*** Opening Information provided ***

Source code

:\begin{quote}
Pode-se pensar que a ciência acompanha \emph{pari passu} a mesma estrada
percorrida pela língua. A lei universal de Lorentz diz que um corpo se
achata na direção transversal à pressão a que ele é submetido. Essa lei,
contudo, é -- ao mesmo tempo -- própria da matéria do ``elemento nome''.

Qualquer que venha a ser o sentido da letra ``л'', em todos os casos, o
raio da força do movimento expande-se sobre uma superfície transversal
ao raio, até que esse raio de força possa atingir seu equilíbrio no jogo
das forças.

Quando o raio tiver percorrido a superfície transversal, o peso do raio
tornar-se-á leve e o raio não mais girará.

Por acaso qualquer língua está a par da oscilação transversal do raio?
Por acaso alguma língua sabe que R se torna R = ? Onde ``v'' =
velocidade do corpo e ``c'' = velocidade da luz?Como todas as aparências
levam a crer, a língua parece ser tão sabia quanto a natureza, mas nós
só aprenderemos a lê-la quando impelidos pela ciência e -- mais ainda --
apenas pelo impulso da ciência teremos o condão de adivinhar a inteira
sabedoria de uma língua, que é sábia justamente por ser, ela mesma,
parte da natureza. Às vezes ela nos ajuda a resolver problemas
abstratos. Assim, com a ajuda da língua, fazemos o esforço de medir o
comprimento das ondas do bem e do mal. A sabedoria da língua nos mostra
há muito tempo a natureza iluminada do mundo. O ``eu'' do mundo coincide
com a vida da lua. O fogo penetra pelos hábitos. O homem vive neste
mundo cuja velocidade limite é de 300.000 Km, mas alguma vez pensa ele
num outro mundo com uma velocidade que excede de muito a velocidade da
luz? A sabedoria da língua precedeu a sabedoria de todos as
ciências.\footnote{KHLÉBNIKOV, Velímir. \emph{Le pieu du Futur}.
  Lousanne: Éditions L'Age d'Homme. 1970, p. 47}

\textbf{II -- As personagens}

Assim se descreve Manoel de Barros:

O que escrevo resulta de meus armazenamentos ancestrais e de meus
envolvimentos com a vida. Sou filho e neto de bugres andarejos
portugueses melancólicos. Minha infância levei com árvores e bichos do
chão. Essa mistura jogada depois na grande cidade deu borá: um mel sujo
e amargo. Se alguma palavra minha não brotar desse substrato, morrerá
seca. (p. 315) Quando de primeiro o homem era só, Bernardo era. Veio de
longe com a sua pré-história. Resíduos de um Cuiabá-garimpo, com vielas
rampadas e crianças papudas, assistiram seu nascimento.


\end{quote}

*** Closing Information provided ***

### What is being asked
Take from the entries every line that has the string "homem".

### Answer space
com a vida da lua. O fogo penetra pelos hábitos. O homem vive neste
seca. (p. 315) Quando de primeiro o homem era só, Bernardo era. Veio de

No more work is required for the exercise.